Daddy carried a lot of guilt with him by the time we reconnected. I’m of the opinion that whatever he’d done is between him and God. I know what kind of man he was inside. Inside, he knew that my brother was denied the things I had simply by being born into the right family. I think I may have posted somewhere that I’ve spoken with my great-uncle on Daddy’s side in the last couple of weeks. I am thoroughly fascinated with him because he’s so completely unaffected by his fame and achievements. On top of it, when I met him while in high school where he spoke to some class or another, he was this incredibly handsome, poised and erudite elderly gentleman. Through our recent conversation, I discovered that he knew one of my great-uncles on my mother’s side. We both had to say, “Wow!” at that. But that’s the way this area is. If you were black and of a particular class, especially in prior generations before or during integration, you knew everyone or about everyone. *sigh* Unfortunately, he knew nothing of my brother.

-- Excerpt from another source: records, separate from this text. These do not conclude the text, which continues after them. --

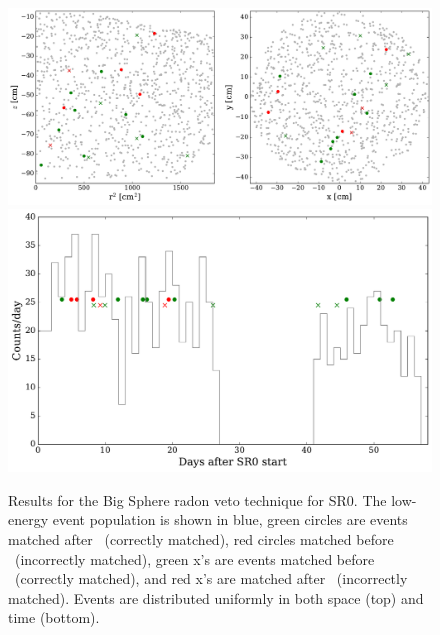 \begin{figure}[htbp]
\centering
    \includegraphics[width=\textwidth]{figures/rnveto/sr0_bs_results_space}
    \includegraphics[width=\textwidth]{figures/rnveto/sr0_bs_results_time}
    \caption{Results for the Big Sphere radon veto technique for SR0. The low-energy event population is shown in blue, green circles are events matched after \Po~(correctly matched), red circles matched before \Po~(incorrectly matched), green x's are events matched before \BiPo~(correctly matched), and red x's are matched after \BiPo~(incorrectly matched). Events are distributed uniformly in both space (top) and time (bottom).}\label{fig:match_parameters0}
\end{figure}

Anyway, as I was about to say, Daddy carried the memories of what it was like being an illegitimate child when things like that mattered, and still matter in some ways. When he went legit, just as when he was not so, he didn’t want anyone to know anything about his money. He wanted to live under the radar, just another working stiff whose job, incidentally, was to catch fraud. I always laughed at the irony. However, he was perfectly suited for the job. So much so that I bet he stashed some major cash where only one person knew about it. I’m betting that person was my brother. He did it to try to atone for the way my brother had been treated, which was largely my mother’s doing. I would bet my life that he was able to retire a little early and took off for places unknown. That’s why the person I spoke with had never heard of him.

I could never understand why Daddy lived well below his means and had an aversion to credit. The only thing that was out there were student loans he co-signed for me. Well, now I know. Bravo, Daddy! See, I told ya that you were lovable. *grin* Both of your children loved you to pieces. Now, tell your son to contact me! 🙂 And thanks for the help when I needed it most. Yeah, I figured out who did a little whispering in my ear about a certain ex. Stick around for a while. I’m sure your seat is saved at the Great Gig In The Sky.